[Material provided Boundary: Start]

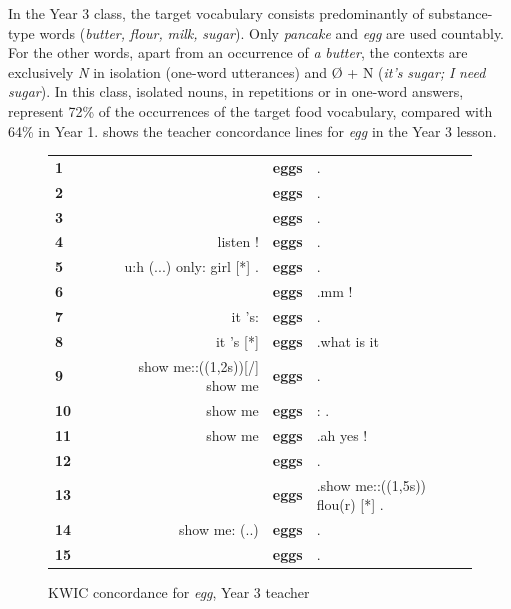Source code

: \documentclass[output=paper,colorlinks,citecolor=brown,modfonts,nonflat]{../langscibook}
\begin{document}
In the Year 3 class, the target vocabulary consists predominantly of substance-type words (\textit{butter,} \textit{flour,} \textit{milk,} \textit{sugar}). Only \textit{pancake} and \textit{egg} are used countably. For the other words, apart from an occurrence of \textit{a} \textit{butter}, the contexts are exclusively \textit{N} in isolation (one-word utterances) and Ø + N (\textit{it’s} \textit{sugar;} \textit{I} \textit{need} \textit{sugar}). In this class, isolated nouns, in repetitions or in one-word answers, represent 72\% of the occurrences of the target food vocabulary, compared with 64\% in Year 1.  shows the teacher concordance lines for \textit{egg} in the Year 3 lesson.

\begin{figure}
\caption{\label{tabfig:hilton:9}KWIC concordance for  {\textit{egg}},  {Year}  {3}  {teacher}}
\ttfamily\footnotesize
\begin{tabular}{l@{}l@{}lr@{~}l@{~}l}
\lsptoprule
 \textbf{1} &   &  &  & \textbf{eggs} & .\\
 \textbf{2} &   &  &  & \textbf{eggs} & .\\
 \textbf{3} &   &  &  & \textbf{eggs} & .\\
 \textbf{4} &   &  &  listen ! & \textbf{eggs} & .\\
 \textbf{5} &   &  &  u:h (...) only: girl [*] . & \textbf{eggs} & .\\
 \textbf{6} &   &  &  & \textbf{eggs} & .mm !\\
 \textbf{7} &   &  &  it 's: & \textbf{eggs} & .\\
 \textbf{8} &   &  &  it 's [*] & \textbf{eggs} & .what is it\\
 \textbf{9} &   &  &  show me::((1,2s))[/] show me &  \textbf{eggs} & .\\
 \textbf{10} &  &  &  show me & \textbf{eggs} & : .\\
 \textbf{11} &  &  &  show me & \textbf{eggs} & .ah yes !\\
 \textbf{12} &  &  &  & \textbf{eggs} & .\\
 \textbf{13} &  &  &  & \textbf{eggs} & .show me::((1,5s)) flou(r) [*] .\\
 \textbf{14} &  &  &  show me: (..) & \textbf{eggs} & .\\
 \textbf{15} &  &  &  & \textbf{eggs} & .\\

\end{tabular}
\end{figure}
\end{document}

[Material provided Boundary: End]

**Exercise**
Leaving out only the pictures, reproduce the listing exactly.

**Output for this exercise**
Source code

: \documentclass[output=paper,colorlinks,citecolor=brown,modfonts,nonflat]{../langscibook}
\begin{document}
In the Year 3 class, the target vocabulary consists predominantly of substance-type words (\textit{butter,} \textit{flour,} \textit{milk,} \textit{sugar}). Only \textit{pancake} and \textit{egg} are used countably. For the other words, apart from an occurrence of \textit{a} \textit{butter}, the contexts are exclusively \textit{N} in isolation (one-word utterances) and Ø + N (\textit{it’s} \textit{sugar;} \textit{I} \textit{need} \textit{sugar}). In this class, isolated nouns, in repetitions or in one-word answers, represent 72\% of the occurrences of the target food vocabulary, compared with 64\% in Year 1.  shows the teacher concordance lines for \textit{egg} in the Year 3 lesson.

\begin{figure}
\caption{\label{tabfig:hilton:9}KWIC concordance for  {\textit{egg}},  {Year}  {3}  {teacher}}
\ttfamily\footnotesize
\begin{tabular}{l@{}l@{}lr@{~}l@{~}l}
\lsptoprule
 \textbf{1} &   &  &  & \textbf{eggs} & .\\
 \textbf{2} &   &  &  & \textbf{eggs} & .\\
 \textbf{3} &   &  &  & \textbf{eggs} & .\\
 \textbf{4} &   &  &  listen ! & \textbf{eggs} & .\\
 \textbf{5} &   &  &  u:h (...) only: girl [*] . & \textbf{eggs} & .\\
 \textbf{6} &   &  &  & \textbf{eggs} & .mm !\\
 \textbf{7} &   &  &  it 's: & \textbf{eggs} & .\\
 \textbf{8} &   &  &  it 's [*] & \textbf{eggs} & .what is it\\
 \textbf{9} &   &  &  show me::((1,2s))[/] show me &  \textbf{eggs} & .\\
 \textbf{10} &  &  &  show me & \textbf{eggs} & : .\\
 \textbf{11} &  &  &  show me & \textbf{eggs} & .ah yes !\\
 \textbf{12} &  &  &  & \textbf{eggs} & .\\
 \textbf{13} &  &  &  & \textbf{eggs} & .show me::((1,5s)) flou(r) [*] .\\
 \textbf{14} &  &  &  show me: (..) & \textbf{eggs} & .\\
 \textbf{15} &  &  &  & \textbf{eggs} & .\\

\end{tabular}
\end{figure}
\end{document}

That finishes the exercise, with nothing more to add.